Manlio Dinucci tourne ici en dérision l’argument de Washington selon lequel les États-Unis seront bientôt à même de fournir l’Union européenne en énergie grâce aux gaz de schistes et au pétrole des sables bitumineux. En réalité, on est loin du compte. Le mythe des gaz de schistes ne subsiste que grâce aux subventions de l’État fédéral et celui-ci n’est autosuffisant que grâce au pétrole du golfe du Mexique qu’il s’est discrètement approprié.
Alors que l’écroulement du prix du pétrole envoie dans les cordes la Russie qui, déjà en crise à cause des sanctions des États-Unis et de l’Union européenne, voit se restreindre les débouchés de ses exportations énergétiques, les États-Unis sont en train de devenir le plus grand producteur mondial de brut, à la place de l’Arabie saoudite, et seront bientôt non seulement autosuffisants mais en mesure de fournir à l’Union européenne du pétrole et du gaz en abondance et bon marché. Telle est la narration diffusée par les médias. Essayons de la récrire sur une base réelle, en partant de l’interrogation : pourquoi le prix du pétrole chute-t-il ?
La chute est due non seulement à des facteurs économiques, comme le ralentissement de la demande mondiale, mais à des facteurs géopolitiques. Avant tout la décision de l’Arabie Saoudite, plus grand exportateur pétrolier mondial devant la Russie, de maintenir haute la production pour que, l’offre augmentant, diminue le prix du brut. Quel intérêt l’Arabie Saoudite a-t-elle à effectuer cette manœuvre, qui risque de réduire ses propres entrées pétrolifères ? Celui de frapper d’autres pays exportateurs de pétrole, surtout la Russie, l’Iran et le Venezuela.
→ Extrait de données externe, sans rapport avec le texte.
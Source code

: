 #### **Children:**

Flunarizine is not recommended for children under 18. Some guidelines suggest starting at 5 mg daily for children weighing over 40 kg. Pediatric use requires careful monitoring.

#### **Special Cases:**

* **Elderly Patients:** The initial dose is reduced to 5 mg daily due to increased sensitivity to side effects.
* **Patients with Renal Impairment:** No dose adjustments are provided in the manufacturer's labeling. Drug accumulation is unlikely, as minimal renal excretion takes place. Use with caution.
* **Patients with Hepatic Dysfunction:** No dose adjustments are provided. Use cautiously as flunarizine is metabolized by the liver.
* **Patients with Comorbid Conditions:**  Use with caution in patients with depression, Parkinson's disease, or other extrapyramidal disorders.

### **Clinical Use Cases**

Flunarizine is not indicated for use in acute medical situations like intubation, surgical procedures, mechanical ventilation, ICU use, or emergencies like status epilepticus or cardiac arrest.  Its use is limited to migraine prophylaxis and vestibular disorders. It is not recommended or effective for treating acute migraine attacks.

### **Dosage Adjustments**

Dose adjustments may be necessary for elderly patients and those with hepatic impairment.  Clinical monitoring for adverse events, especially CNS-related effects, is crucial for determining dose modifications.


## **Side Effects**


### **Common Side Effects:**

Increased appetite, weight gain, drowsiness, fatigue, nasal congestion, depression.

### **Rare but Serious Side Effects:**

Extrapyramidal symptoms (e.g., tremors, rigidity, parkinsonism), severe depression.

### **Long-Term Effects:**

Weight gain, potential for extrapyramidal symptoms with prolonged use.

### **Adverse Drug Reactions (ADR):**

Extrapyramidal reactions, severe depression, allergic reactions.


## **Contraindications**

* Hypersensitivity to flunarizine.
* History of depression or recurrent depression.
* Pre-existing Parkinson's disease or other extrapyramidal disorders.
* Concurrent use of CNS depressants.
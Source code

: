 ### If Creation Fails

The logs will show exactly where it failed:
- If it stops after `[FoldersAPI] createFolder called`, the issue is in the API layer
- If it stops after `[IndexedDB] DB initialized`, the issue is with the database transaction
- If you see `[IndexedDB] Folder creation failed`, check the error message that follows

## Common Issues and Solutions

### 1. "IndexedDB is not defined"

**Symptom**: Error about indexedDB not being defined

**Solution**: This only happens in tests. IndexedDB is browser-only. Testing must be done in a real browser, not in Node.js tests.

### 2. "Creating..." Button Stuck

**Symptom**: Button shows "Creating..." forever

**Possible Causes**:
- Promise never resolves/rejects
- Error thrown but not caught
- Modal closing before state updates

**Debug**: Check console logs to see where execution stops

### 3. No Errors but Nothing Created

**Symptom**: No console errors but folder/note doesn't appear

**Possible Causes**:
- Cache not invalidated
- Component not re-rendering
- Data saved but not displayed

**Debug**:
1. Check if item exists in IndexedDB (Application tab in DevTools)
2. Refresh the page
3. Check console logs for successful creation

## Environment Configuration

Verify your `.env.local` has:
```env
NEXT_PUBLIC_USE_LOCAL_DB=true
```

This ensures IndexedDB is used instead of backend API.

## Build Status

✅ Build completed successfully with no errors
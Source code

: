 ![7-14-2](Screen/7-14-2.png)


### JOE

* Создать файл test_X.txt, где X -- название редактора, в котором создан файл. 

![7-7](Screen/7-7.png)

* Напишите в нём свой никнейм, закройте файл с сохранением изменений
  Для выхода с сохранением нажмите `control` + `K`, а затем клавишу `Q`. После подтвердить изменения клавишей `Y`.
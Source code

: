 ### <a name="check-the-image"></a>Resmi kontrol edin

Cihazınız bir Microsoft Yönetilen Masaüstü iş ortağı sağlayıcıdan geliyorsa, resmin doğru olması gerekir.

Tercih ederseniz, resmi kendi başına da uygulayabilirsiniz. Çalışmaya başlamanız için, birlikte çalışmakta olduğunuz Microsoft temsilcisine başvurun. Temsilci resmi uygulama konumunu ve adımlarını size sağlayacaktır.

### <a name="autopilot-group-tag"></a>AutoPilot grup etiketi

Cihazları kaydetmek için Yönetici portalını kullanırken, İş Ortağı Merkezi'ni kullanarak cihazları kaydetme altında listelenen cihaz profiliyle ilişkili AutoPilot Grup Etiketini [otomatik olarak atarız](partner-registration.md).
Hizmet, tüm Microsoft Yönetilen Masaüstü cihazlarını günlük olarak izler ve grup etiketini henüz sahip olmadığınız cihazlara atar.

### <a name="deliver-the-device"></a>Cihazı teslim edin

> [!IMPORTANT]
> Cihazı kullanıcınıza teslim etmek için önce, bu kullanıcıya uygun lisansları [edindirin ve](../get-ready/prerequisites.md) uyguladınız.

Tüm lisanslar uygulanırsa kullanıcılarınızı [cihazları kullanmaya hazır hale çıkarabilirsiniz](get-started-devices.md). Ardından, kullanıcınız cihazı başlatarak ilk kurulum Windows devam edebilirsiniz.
Riad peut se permettre une telle manœuvre parce que les coûts d’extraction du brut saoudien sont parmi les plus bas du monde, 5-6 dollars le baril, alors qu’extraire un baril de pétrole en Mer du Nord, par exemple, coûte plus de 26 dollars. L’idée que la manœuvre de Riad soit dirigée contre les USA, où a commencé le boom du pétrole de schiste, n’est pas fondée. À la fois parce que les USA continuent à importer du pétrole saoudien, dont la qualité est adaptée à leurs raffineries, alors que le pétrole de schiste va remplacer celui qui était auparavant importé du Nigéria, d’Angola et d’Algérie. Et parce que la manœuvre sur le pétrole a été établie dans un accord entre Washington et Riad sur la base de la stratégie visant avant tout à affaiblir et isoler la Russie. Dans ce contexte s’insère le boom du pétrole et du gaz extrait, aux USA, des schistes bitumineux par la technique de fracturation hydraulique, c’est-à-dire le broyage des roches dans des strates profondes par de l’eau sous pression contenant des substances chimiques. Cette technique est très coûteuse : selon l’Agence internationale pour l’énergie, extraire du pétrole des schistes coûte 50 à 100 dollars le baril, par rapport aux 10 dollars le baril du pétrole moyen-oriental. Selon les experts, l’extraction du gaz de schiste est intéressante économiquement si le prix international du pétrole reste au dessus des 70 dollars le baril. Depuis juin, au contraire, celui-ci est descendu de 40 %, à environ 60 dollars et peut chuter ultérieurement.
Comment est-il possible alors que le boom se poursuive ? Du fait qu’aux USA l’État consacre des milliards de dollars d’incitations à ce secteur, dans lequel sont engagées généralement de petites compagnies pétrolières. Il est significatif que les plus grandes compagnies y restent extérieures, y compris parce que les gisements exploités avec la technique de la fracturation s’épuisent bien avant ceux conventionnels. Il faut ensuite considérer que cette technique provoque des dégâts environnementaux très graves, dont le coût retombe sur les collectivités locales. Nombre d’entre elles s’opposent, même si c’est avec de maigres résultats, à l’utilisation de leur territoire pour l’extraction du pétrole et du gaz de schiste.
Le boom pétrolier US est donc poussé par des buts géopolitiques de Washington : d’un côté frapper la Russie et d’autres pays, de l’autre faire en sorte que les alliés européens remplacent les fournitures énergétiques russes par celles provenant des USA. En réalité les USA, les plus grands importateurs mondiaux de brut, ne pourraient pas fournir à l’Europe leur pétrole et leur gaz naturel dans les quantités et dans les prix russes. Un véritable bluff du « poker américain » de la guerre.